■ Data records
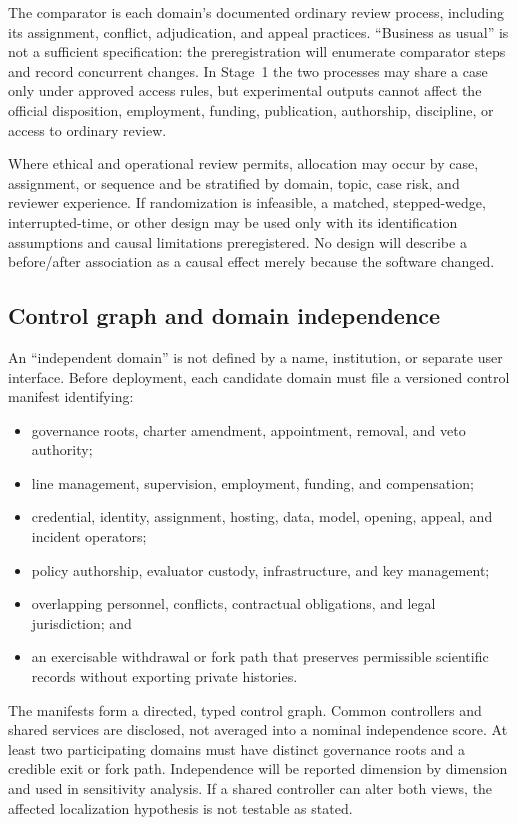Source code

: \documentclass[11pt]{article}
\begin{document}
The comparator is each domain's documented ordinary review process, including its
assignment, conflict, adjudication, and appeal practices. ``Business as usual'' is
not a sufficient specification: the preregistration will enumerate comparator
steps and record concurrent changes. In Stage~1 the two processes may share a case
only under approved access rules, but experimental outputs cannot affect the
official disposition, employment, funding, publication, authorship, discipline, or
access to ordinary review.

Where ethical and operational review permits, allocation may occur by case,
assignment, or sequence and be stratified by domain, topic, case risk, and reviewer
experience. If randomization is infeasible, a matched, stepped-wedge,
interrupted-time, or other design may be used only with its identification
assumptions and causal limitations preregistered. No design will describe a
before/after association as a causal effect merely because the software changed.

\subsection{Control graph and domain independence}

An ``independent domain'' is not defined by a name, institution, or separate user
interface. Before deployment, each candidate domain must file a versioned control
manifest identifying:

\begin{itemize}
  \item governance roots, charter amendment, appointment, removal, and veto
  authority;
  \item line management, supervision, employment, funding, and compensation;
  \item credential, identity, assignment, hosting, data, model, opening, appeal,
  and incident operators;
  \item policy authorship, evaluator custody, infrastructure, and key management;
  \item overlapping personnel, conflicts, contractual obligations, and legal
  jurisdiction; and
  \item an exercisable withdrawal or fork path that preserves permissible
  scientific records without exporting private histories.
\end{itemize}

The manifests form a directed, typed control graph. Common controllers and shared
services are disclosed, not averaged into a nominal independence score. At least
two participating domains must have distinct governance roots and a credible exit
or fork path. Independence will be reported dimension by dimension and used in
sensitivity analysis. If a shared controller can alter both views, the affected
localization hypothesis is not testable as stated.
\end{document}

■ Your task
Reproduce every line from the entries that holds the word "assignment".

■ Written solution
assignment, conflict, adjudication, and appeal practices. ``Business as usual'' is
assignment, or sequence and be stratified by domain, topic, case risk, and reviewer
  \item credential, identity, assignment, hosting, data, model, opening, appeal,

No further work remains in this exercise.